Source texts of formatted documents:
-------------------------
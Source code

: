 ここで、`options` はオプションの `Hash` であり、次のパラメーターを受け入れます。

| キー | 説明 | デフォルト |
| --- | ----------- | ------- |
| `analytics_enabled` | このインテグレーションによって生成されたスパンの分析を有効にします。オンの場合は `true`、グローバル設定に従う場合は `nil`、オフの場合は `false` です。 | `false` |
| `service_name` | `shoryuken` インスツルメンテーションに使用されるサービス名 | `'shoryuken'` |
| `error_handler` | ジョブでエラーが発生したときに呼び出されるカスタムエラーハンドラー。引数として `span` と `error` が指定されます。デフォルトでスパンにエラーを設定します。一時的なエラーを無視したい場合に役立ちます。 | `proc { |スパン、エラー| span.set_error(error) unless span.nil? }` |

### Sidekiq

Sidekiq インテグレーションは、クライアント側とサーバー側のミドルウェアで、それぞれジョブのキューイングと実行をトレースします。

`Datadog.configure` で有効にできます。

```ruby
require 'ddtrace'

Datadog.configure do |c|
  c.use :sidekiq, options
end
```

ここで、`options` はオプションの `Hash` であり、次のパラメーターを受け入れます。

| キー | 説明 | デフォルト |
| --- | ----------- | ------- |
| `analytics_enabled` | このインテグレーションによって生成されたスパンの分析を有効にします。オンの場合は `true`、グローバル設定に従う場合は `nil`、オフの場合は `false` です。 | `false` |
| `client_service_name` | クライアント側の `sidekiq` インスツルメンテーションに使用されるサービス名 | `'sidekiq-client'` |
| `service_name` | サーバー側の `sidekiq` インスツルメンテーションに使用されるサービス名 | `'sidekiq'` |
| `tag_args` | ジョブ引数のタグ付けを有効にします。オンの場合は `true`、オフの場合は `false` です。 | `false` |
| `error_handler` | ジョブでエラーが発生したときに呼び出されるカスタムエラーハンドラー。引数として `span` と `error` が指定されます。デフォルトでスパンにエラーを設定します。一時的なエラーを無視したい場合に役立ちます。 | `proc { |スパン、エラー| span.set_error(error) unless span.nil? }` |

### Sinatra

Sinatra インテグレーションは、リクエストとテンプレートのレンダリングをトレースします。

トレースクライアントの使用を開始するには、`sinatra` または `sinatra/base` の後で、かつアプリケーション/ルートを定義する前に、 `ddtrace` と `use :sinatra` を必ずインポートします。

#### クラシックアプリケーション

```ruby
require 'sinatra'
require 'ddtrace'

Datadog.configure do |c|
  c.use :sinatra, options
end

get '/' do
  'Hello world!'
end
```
-------------------------
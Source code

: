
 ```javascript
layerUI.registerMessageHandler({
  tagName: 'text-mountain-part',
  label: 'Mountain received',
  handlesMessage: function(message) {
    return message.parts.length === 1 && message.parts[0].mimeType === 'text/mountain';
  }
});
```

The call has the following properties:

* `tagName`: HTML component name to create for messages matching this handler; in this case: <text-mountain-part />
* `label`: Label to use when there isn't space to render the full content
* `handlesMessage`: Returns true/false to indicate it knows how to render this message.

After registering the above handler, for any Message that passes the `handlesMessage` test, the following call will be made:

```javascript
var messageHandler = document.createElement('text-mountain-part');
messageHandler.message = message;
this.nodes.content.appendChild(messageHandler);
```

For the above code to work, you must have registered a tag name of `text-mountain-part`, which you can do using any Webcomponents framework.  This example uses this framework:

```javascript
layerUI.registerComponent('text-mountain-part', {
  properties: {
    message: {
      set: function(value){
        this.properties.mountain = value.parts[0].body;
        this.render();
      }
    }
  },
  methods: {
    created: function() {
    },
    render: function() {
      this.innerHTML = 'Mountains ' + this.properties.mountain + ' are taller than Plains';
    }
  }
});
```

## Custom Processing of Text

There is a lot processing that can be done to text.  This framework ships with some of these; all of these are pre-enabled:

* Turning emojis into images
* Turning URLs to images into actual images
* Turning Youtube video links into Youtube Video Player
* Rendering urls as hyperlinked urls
-------------------------
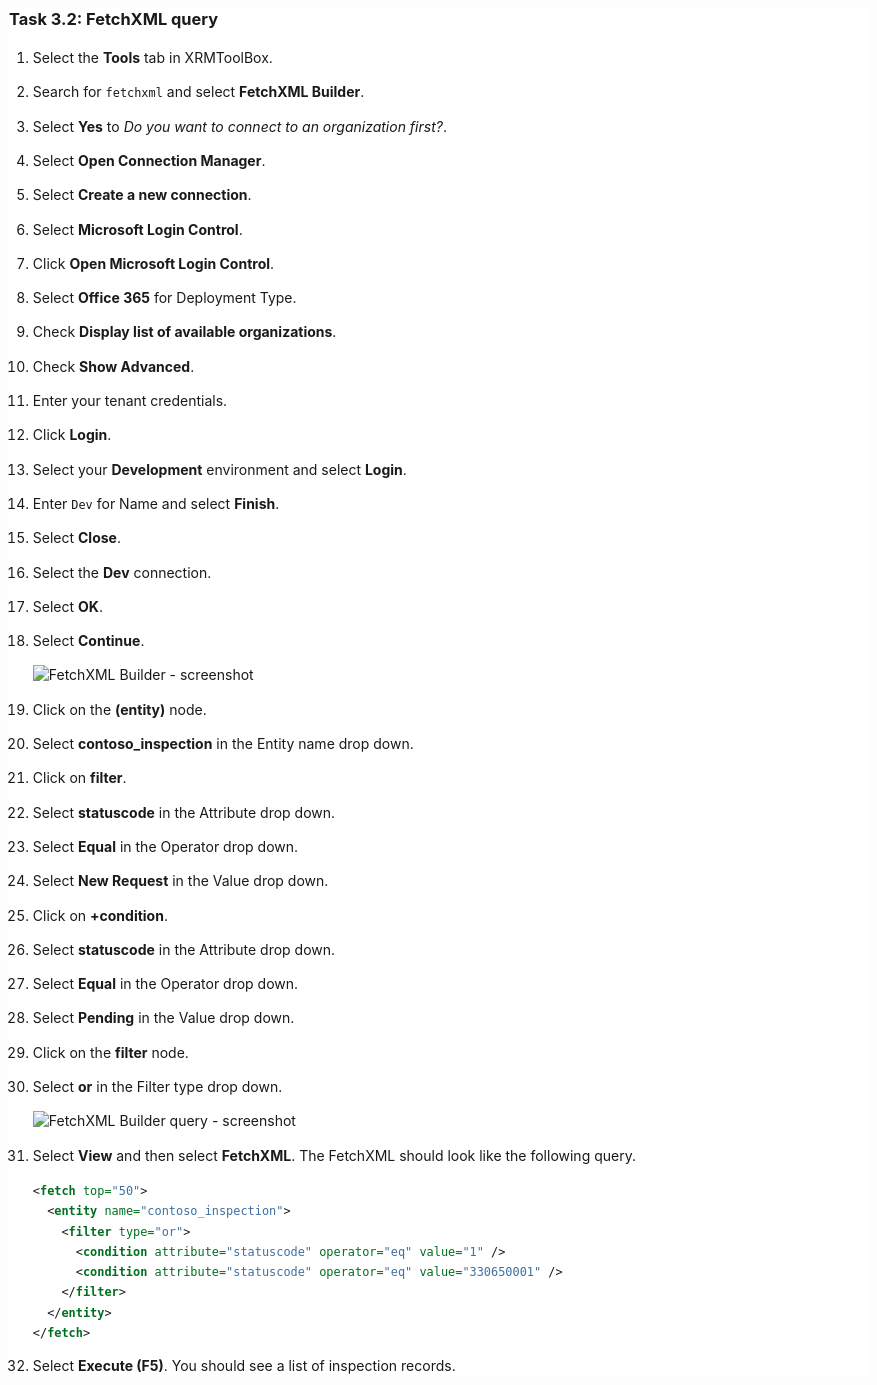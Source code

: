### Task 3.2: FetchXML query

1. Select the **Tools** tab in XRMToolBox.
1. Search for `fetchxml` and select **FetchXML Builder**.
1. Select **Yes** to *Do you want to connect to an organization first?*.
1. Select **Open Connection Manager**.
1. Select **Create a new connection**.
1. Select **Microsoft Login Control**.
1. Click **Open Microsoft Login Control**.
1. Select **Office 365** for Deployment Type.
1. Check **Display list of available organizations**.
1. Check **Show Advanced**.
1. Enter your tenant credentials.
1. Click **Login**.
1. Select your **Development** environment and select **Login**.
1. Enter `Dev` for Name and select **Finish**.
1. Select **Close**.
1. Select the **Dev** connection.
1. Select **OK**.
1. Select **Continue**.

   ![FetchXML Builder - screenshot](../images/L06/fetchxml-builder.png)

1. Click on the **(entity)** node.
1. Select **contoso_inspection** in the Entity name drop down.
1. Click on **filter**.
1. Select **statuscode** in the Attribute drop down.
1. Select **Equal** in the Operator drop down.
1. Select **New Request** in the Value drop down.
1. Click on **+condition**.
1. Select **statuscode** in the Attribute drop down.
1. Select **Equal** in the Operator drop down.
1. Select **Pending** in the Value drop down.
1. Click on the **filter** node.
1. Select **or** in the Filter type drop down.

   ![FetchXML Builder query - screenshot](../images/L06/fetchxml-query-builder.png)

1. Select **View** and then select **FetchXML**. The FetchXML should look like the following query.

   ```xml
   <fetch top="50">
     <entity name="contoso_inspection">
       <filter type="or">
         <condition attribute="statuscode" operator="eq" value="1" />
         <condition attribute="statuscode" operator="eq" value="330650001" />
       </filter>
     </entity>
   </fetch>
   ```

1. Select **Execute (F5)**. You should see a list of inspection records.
-------------------------
WORK TO BE COMPLETED: Pull out all lines containing the word "handlesMessage" from the entries above.

RESPONSE TO THE TASK:
  handlesMessage: function(message) {
* `handlesMessage`: Returns true/false to indicate it knows how to render this message.
After registering the above handler, for any Message that passes the `handlesMessage` test, the following call will be made:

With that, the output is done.